London's police chief backs changes to Ontario's policing laws
John Pare says in some cases, officers should be suspended without pay
London Police Chief John Pare says he supports all of the sweeping changes the Ontario government has announced to its policing laws, including the ability to suspend officers without pay.
The changes, announced Thursday, are being described as the most significant reforms to policing in Ontario in a generation.
Chief Pare told CBC's London Morning he's pleased to see the strengthening of police oversight.
Under the changes, the Special Investigations Unit will be able to investigate not just current but also former police officers. And the Office of the Independent Police Review Director will become the sole investigative body for public complaints against police officers.
Officers who don't comply with investigations could be fined up to $50,000 and sent to jail for up to one year.
"Strengthening the oversight, I think, was important. And that's about accountability to the public and clarifying mandates and some timelines on investigations, and more transparency. I think that was an important piece," said Pare.
He said giving chiefs the ability to suspend officers without pay — especially in egregious and longstanding cases — is "important … when we talk about accountability and confidence with the public."

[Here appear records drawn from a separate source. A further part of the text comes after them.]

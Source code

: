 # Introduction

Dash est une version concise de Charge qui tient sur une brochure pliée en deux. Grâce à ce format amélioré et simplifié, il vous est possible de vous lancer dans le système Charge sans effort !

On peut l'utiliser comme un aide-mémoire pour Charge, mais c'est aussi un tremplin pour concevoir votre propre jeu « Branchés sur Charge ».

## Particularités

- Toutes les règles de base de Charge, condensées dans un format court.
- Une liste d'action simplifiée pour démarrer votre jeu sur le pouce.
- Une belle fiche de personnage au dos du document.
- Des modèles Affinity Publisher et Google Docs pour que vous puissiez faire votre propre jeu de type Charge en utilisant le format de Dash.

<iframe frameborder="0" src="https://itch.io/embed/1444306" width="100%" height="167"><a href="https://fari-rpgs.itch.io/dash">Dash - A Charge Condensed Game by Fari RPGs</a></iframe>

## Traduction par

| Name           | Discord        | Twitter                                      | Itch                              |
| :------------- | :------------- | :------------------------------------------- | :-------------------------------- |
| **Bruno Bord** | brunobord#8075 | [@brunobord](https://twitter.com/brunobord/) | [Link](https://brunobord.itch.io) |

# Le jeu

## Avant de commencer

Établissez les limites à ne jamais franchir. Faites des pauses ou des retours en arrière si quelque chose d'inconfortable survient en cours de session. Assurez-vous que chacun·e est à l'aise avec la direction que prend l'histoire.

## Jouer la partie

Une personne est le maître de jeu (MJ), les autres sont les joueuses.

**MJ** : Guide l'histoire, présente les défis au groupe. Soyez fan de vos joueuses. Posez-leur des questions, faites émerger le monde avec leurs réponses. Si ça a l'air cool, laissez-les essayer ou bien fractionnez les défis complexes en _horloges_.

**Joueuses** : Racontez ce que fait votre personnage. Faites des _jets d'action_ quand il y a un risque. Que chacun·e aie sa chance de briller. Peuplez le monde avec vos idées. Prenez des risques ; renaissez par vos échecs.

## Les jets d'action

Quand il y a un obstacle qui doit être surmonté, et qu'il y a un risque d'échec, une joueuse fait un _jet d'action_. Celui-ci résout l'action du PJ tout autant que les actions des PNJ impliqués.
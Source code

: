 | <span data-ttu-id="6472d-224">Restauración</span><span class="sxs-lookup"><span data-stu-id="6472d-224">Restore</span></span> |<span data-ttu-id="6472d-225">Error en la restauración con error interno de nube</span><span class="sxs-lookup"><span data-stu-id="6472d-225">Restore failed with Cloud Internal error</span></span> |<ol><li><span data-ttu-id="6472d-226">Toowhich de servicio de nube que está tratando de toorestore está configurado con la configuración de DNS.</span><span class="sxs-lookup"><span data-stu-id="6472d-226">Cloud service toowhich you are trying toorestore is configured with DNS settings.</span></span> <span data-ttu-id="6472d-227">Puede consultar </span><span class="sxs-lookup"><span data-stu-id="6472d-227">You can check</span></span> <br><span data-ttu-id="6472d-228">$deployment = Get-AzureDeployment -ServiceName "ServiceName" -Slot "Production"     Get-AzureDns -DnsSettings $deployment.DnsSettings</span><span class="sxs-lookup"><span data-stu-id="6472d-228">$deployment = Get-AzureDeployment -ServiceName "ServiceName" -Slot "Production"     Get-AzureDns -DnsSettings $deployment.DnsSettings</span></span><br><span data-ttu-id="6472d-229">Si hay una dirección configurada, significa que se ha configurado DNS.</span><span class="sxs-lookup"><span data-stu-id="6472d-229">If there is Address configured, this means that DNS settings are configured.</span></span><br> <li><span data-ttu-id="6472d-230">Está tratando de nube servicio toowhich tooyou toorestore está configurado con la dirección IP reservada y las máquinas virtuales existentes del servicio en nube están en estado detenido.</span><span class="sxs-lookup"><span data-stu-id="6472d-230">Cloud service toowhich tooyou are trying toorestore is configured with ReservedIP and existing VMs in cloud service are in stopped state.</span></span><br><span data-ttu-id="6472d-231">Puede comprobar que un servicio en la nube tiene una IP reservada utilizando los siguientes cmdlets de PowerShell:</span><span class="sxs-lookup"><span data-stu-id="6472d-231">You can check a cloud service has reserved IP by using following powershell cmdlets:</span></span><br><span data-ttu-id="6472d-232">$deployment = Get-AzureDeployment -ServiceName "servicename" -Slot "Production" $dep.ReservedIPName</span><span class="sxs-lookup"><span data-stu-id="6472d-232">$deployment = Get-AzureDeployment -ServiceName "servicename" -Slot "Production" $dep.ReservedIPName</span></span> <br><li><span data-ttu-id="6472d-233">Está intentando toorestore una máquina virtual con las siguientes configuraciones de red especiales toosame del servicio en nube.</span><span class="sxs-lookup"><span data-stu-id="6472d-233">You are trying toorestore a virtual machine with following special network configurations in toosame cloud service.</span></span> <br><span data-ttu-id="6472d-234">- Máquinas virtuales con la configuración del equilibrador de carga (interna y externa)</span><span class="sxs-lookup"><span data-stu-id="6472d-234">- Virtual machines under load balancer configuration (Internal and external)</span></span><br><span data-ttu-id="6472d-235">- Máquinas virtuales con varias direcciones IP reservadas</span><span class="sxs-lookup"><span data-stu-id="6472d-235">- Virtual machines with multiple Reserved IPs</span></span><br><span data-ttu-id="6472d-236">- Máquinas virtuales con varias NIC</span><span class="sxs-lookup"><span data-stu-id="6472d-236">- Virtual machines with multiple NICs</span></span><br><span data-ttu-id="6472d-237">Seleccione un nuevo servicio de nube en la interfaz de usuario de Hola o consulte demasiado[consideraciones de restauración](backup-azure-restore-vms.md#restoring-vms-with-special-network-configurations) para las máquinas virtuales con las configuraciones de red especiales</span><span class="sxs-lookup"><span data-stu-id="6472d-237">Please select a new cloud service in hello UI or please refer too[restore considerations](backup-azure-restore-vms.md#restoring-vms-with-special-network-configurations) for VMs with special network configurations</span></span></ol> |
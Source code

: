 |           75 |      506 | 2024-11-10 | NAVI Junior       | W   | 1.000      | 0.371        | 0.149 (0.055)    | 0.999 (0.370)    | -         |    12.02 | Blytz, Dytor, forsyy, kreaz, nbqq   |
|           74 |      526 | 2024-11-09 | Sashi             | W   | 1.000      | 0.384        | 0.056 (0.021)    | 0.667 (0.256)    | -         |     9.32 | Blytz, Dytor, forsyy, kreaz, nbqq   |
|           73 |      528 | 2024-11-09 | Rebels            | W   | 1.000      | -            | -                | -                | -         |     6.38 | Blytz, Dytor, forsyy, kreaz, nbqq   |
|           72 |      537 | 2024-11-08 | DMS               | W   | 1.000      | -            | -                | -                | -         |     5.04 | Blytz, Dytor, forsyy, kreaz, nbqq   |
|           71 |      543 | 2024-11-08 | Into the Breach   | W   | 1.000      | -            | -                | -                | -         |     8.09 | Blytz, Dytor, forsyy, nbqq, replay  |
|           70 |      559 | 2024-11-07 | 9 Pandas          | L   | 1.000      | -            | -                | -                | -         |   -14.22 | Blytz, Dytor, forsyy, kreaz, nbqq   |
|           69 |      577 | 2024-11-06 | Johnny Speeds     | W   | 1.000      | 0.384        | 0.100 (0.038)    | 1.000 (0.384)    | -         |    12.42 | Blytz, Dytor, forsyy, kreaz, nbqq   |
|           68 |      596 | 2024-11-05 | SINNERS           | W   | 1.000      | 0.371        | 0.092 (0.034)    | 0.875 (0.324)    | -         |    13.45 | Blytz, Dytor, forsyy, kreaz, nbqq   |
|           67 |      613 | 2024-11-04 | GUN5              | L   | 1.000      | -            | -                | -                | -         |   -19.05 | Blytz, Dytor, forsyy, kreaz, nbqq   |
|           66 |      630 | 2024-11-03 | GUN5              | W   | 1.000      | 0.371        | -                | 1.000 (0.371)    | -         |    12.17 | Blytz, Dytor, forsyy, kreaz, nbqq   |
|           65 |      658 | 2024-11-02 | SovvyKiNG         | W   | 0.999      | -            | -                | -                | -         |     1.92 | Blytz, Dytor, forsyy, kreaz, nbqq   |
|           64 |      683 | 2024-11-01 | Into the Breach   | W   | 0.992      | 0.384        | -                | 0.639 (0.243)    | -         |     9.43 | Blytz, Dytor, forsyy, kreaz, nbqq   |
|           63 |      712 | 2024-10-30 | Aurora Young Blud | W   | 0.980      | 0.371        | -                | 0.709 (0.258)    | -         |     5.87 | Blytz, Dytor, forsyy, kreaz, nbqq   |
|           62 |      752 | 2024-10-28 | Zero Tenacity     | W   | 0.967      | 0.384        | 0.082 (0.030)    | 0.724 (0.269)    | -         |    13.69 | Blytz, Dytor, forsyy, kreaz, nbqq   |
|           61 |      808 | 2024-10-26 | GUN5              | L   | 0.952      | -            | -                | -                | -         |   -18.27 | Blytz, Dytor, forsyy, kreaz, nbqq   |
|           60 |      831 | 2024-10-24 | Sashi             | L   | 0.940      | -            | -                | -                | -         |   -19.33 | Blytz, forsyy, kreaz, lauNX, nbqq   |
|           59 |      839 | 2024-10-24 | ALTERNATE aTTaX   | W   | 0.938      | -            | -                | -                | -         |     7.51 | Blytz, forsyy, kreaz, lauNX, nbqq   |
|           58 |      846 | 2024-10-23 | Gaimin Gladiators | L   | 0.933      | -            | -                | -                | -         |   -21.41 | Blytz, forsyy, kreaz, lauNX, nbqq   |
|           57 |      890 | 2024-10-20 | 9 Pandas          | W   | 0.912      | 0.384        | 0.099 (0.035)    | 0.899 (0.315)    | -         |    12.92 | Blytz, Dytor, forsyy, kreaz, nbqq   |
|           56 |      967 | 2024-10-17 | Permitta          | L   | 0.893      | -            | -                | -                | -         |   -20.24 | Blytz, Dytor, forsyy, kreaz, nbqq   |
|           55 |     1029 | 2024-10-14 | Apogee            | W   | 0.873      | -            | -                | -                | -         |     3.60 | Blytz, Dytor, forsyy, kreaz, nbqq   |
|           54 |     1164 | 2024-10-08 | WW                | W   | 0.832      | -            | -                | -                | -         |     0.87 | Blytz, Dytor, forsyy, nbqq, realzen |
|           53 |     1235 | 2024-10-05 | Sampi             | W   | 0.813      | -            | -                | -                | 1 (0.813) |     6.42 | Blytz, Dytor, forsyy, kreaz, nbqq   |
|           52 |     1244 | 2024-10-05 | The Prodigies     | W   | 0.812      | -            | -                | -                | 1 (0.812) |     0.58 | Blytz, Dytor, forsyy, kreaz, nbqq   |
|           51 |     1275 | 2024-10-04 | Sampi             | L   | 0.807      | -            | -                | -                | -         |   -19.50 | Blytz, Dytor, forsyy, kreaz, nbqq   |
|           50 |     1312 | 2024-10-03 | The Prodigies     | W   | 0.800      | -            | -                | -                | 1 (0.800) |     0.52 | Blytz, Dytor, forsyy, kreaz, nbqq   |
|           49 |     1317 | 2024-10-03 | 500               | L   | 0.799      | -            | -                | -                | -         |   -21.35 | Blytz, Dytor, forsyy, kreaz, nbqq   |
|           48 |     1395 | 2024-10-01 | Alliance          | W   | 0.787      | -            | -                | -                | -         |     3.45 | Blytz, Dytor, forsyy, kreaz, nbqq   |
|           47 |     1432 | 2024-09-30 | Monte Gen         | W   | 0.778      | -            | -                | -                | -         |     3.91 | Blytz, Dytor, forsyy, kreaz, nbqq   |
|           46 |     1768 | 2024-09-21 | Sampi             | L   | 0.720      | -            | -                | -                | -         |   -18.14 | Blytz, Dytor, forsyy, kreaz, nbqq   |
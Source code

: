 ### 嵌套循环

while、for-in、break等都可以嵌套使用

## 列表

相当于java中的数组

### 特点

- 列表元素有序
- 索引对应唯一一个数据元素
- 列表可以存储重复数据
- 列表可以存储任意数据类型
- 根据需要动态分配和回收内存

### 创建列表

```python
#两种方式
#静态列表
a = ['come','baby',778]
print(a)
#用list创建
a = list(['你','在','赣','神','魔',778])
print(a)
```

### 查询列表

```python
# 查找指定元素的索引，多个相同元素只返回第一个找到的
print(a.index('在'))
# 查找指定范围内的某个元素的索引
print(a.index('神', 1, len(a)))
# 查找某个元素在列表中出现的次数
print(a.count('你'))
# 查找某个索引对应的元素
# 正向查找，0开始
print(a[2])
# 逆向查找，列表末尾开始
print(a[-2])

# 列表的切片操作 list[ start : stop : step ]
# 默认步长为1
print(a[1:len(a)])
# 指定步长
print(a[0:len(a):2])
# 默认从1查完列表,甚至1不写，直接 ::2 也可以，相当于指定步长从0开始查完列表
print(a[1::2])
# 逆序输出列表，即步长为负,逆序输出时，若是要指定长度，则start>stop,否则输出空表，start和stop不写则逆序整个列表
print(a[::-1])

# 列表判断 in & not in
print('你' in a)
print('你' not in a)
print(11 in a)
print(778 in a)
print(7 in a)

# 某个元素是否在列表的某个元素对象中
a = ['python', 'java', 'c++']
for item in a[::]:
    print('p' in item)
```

The proposed legislation titled The Safer Ontario Act says only officers who are in custody or charged with a serious federal offence could be suspended without pay. Officers could not have their pay docked if they were alleged to have committed a criminal offence while on-duty.
However, Ottawa's police Chief Charles Bordeleau wants to take it one step further. He would like to have the ability to suspend without pay when serious misconduct is alleged about an officer whether he or she is on- or off-duty.
Officers would be able to appeal their suspension, with the opportunity to win back lost pay, under the proposed law.
Pare said he is also pleased to see municipalities will be required to develop community safety and well-being plans, giving them a greater role in preventing the need for police intervention in incidents involving vulnerable people, such as those with mental health problems or addictions.
"It's something that police have been talking about for a long time, that we're not the best service provider for those individuals, and so more collaboration (is needed) within the community," said Pare.